• _Collected data_

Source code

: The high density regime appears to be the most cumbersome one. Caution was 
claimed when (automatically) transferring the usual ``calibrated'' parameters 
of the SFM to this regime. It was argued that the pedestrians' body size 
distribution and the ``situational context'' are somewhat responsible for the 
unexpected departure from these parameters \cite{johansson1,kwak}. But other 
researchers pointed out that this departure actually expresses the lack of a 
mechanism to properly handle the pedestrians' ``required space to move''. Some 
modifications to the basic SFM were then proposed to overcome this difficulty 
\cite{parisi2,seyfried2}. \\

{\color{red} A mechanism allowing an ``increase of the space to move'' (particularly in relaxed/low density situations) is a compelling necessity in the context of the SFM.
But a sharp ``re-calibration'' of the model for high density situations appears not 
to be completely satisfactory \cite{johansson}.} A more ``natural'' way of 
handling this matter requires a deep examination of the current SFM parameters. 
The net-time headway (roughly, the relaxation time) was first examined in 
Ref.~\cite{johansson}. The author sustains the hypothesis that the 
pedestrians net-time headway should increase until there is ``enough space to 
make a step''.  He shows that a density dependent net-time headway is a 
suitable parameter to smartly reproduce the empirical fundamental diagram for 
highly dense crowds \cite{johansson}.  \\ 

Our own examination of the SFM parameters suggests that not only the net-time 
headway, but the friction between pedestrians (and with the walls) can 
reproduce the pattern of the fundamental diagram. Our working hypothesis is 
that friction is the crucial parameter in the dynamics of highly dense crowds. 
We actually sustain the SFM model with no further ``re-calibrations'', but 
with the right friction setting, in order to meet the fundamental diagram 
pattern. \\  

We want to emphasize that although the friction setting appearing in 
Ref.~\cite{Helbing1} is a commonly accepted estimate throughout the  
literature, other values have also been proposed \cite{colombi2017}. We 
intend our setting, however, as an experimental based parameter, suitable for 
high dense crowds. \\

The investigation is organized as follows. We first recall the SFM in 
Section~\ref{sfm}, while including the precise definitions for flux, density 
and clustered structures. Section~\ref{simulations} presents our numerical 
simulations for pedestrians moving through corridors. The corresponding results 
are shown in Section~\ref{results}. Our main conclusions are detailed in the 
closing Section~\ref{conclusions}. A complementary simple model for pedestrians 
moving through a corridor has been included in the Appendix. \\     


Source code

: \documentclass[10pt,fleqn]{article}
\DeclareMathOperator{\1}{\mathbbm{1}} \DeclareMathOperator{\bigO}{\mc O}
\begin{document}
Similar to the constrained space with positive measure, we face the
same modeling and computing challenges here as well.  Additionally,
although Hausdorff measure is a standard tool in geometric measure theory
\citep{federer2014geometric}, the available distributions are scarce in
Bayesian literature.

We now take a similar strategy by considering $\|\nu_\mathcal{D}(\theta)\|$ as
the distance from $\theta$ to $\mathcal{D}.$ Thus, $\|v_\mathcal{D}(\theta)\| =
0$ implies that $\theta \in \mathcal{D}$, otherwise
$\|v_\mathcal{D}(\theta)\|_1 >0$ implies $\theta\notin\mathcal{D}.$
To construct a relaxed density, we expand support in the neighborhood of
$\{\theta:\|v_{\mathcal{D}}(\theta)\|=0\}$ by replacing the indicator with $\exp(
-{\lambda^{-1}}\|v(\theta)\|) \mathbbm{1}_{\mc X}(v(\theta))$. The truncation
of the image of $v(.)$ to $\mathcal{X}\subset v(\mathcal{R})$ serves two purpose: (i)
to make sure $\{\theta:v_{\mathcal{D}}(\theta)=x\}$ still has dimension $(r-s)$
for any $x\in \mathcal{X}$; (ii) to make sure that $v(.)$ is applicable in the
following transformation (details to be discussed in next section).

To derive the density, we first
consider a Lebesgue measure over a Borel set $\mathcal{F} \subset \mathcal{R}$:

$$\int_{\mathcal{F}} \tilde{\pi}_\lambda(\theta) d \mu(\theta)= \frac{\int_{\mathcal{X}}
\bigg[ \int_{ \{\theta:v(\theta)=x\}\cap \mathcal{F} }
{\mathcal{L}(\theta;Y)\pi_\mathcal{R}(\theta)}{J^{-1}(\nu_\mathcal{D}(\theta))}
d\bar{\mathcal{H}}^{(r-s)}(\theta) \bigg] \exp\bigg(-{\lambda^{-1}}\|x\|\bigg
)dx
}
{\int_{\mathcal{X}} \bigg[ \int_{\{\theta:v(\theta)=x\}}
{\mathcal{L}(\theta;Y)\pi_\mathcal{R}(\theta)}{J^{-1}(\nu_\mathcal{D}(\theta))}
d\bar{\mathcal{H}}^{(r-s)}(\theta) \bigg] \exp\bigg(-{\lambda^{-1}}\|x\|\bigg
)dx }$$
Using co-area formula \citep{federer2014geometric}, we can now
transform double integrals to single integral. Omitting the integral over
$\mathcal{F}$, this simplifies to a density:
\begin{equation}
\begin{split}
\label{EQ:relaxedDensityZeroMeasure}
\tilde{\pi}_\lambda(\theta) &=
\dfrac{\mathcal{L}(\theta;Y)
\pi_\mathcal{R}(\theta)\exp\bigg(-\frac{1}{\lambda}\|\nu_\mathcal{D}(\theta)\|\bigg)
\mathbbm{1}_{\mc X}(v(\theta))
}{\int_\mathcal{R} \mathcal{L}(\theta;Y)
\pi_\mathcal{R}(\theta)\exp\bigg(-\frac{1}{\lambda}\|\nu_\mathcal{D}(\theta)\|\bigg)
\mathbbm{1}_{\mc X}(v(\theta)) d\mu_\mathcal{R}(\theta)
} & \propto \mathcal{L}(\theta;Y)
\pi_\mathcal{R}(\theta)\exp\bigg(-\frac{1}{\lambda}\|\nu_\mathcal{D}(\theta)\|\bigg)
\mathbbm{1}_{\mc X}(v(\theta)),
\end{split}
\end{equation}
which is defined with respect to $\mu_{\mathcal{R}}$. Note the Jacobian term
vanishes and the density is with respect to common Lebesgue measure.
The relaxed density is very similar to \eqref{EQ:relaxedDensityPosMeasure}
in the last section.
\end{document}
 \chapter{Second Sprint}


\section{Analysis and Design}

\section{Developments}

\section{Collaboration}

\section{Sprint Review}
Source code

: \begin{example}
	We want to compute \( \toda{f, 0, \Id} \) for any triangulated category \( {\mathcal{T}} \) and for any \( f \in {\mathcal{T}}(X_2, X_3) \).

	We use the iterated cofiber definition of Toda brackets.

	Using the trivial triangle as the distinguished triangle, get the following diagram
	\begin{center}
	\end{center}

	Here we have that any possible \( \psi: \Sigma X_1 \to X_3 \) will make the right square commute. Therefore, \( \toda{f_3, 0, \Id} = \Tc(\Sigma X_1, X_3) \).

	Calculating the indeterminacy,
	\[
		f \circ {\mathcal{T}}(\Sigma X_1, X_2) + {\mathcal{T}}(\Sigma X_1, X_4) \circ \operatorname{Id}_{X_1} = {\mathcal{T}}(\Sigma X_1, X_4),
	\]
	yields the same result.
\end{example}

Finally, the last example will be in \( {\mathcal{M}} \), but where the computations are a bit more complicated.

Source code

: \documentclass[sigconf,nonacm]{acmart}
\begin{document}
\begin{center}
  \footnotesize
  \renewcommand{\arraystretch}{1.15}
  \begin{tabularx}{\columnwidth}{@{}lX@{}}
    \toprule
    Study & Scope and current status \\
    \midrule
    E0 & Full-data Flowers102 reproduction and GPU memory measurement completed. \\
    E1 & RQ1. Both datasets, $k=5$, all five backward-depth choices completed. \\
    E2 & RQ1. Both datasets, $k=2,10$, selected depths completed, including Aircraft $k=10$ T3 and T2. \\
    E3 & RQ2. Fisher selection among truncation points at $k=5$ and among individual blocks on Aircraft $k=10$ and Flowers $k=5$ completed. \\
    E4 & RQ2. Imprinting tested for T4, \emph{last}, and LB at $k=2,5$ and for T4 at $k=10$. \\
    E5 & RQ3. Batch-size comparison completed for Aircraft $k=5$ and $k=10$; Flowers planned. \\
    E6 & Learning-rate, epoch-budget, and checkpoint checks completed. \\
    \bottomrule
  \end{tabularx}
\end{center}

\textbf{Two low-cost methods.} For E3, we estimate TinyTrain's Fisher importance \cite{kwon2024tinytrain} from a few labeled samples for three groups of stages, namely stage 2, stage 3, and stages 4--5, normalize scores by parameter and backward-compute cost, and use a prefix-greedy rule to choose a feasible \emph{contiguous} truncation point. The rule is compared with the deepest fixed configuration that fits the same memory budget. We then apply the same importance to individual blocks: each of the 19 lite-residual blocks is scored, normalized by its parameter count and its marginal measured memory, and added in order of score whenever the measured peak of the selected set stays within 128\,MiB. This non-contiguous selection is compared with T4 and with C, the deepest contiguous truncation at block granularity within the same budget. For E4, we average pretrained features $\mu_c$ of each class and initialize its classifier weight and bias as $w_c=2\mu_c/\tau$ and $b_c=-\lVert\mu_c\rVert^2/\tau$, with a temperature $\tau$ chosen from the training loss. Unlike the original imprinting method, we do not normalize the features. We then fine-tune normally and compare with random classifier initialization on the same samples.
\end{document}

• _WHAT TO DO_
Above are the records; repeat exactly the lines from the one holding "handling this matter" down to the one holding "pedestrians net-time headway", end lines included.

• _ANSWER SPACE_
handling this matter requires a deep examination of the current SFM parameters. 
The net-time headway (roughly, the relaxation time) was first examined in 
Ref.~\cite{johansson}. The author sustains the hypothesis that the 
pedestrians net-time headway should increase until there is ``enough space to 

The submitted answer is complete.